● **TASK STATEMENT**
The listing below must be reproduced in full, exactly as written.

++++++++++

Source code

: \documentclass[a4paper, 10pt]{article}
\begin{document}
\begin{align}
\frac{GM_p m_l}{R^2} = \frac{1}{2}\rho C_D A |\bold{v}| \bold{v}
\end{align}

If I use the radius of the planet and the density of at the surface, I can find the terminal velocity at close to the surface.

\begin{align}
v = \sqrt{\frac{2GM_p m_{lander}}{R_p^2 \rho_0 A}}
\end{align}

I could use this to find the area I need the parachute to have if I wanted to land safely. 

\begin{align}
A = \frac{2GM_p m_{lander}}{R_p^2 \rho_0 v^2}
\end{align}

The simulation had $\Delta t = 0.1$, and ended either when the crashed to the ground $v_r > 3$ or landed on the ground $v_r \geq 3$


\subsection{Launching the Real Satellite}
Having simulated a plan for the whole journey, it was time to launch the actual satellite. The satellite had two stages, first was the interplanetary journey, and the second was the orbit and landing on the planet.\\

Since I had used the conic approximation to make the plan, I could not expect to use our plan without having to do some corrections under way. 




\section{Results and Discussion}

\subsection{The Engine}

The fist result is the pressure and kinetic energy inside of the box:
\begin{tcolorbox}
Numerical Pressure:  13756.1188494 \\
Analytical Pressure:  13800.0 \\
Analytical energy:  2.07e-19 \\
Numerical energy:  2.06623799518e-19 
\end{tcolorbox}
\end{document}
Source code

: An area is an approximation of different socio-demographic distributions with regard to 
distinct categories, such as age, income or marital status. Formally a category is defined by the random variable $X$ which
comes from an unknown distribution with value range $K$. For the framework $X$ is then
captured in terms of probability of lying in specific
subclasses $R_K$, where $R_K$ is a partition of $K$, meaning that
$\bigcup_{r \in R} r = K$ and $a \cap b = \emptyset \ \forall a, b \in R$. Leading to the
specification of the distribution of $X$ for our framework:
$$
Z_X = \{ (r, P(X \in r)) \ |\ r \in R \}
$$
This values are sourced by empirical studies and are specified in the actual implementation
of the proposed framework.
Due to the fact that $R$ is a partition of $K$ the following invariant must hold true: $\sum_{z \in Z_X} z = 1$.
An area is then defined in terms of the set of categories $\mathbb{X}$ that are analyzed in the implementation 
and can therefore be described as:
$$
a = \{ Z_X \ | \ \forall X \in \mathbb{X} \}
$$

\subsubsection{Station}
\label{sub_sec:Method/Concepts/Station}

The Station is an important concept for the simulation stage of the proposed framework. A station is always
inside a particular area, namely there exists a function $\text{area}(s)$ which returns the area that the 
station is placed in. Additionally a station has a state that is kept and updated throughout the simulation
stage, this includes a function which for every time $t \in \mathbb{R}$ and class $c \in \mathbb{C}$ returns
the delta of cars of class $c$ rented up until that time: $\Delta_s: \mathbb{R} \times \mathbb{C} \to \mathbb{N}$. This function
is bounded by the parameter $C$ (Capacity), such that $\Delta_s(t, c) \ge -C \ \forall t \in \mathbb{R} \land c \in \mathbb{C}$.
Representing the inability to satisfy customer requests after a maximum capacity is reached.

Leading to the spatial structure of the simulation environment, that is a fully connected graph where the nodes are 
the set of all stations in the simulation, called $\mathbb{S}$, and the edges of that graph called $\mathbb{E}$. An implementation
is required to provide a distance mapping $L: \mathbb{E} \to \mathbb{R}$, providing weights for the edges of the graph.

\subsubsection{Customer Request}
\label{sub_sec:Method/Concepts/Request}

++++++++++

● **SOLUTION TO THIS PROBLEM**
Source code

: \documentclass[a4paper, 10pt]{article}
\begin{document}
\begin{align}
\frac{GM_p m_l}{R^2} = \frac{1}{2}\rho C_D A |\bold{v}| \bold{v}
\end{align}

If I use the radius of the planet and the density of at the surface, I can find the terminal velocity at close to the surface.

\begin{align}
v = \sqrt{\frac{2GM_p m_{lander}}{R_p^2 \rho_0 A}}
\end{align}

I could use this to find the area I need the parachute to have if I wanted to land safely. 

\begin{align}
A = \frac{2GM_p m_{lander}}{R_p^2 \rho_0 v^2}
\end{align}

The simulation had $\Delta t = 0.1$, and ended either when the crashed to the ground $v_r > 3$ or landed on the ground $v_r \geq 3$


\subsection{Launching the Real Satellite}
Having simulated a plan for the whole journey, it was time to launch the actual satellite. The satellite had two stages, first was the interplanetary journey, and the second was the orbit and landing on the planet.\\

Since I had used the conic approximation to make the plan, I could not expect to use our plan without having to do some corrections under way. 




\section{Results and Discussion}

\subsection{The Engine}

The fist result is the pressure and kinetic energy inside of the box:
\begin{tcolorbox}
Numerical Pressure:  13756.1188494 \\
Analytical Pressure:  13800.0 \\
Analytical energy:  2.07e-19 \\
Numerical energy:  2.06623799518e-19 
\end{tcolorbox}
\end{document}
Source code

: An area is an approximation of different socio-demographic distributions with regard to 
distinct categories, such as age, income or marital status. Formally a category is defined by the random variable $X$ which
comes from an unknown distribution with value range $K$. For the framework $X$ is then
captured in terms of probability of lying in specific
subclasses $R_K$, where $R_K$ is a partition of $K$, meaning that
$\bigcup_{r \in R} r = K$ and $a \cap b = \emptyset \ \forall a, b \in R$. Leading to the
specification of the distribution of $X$ for our framework:
$$
Z_X = \{ (r, P(X \in r)) \ |\ r \in R \}
$$
This values are sourced by empirical studies and are specified in the actual implementation
of the proposed framework.
Due to the fact that $R$ is a partition of $K$ the following invariant must hold true: $\sum_{z \in Z_X} z = 1$.
An area is then defined in terms of the set of categories $\mathbb{X}$ that are analyzed in the implementation 
and can therefore be described as:
$$
a = \{ Z_X \ | \ \forall X \in \mathbb{X} \}
$$

\subsubsection{Station}
\label{sub_sec:Method/Concepts/Station}

The Station is an important concept for the simulation stage of the proposed framework. A station is always
inside a particular area, namely there exists a function $\text{area}(s)$ which returns the area that the 
station is placed in. Additionally a station has a state that is kept and updated throughout the simulation
stage, this includes a function which for every time $t \in \mathbb{R}$ and class $c \in \mathbb{C}$ returns
the delta of cars of class $c$ rented up until that time: $\Delta_s: \mathbb{R} \times \mathbb{C} \to \mathbb{N}$. This function
is bounded by the parameter $C$ (Capacity), such that $\Delta_s(t, c) \ge -C \ \forall t \in \mathbb{R} \land c \in \mathbb{C}$.
Representing the inability to satisfy customer requests after a maximum capacity is reached.

Leading to the spatial structure of the simulation environment, that is a fully connected graph where the nodes are 
the set of all stations in the simulation, called $\mathbb{S}$, and the edges of that graph called $\mathbb{E}$. An implementation
is required to provide a distance mapping $L: \mathbb{E} \to \mathbb{R}$, providing weights for the edges of the graph.

\subsubsection{Customer Request}
\label{sub_sec:Method/Concepts/Request}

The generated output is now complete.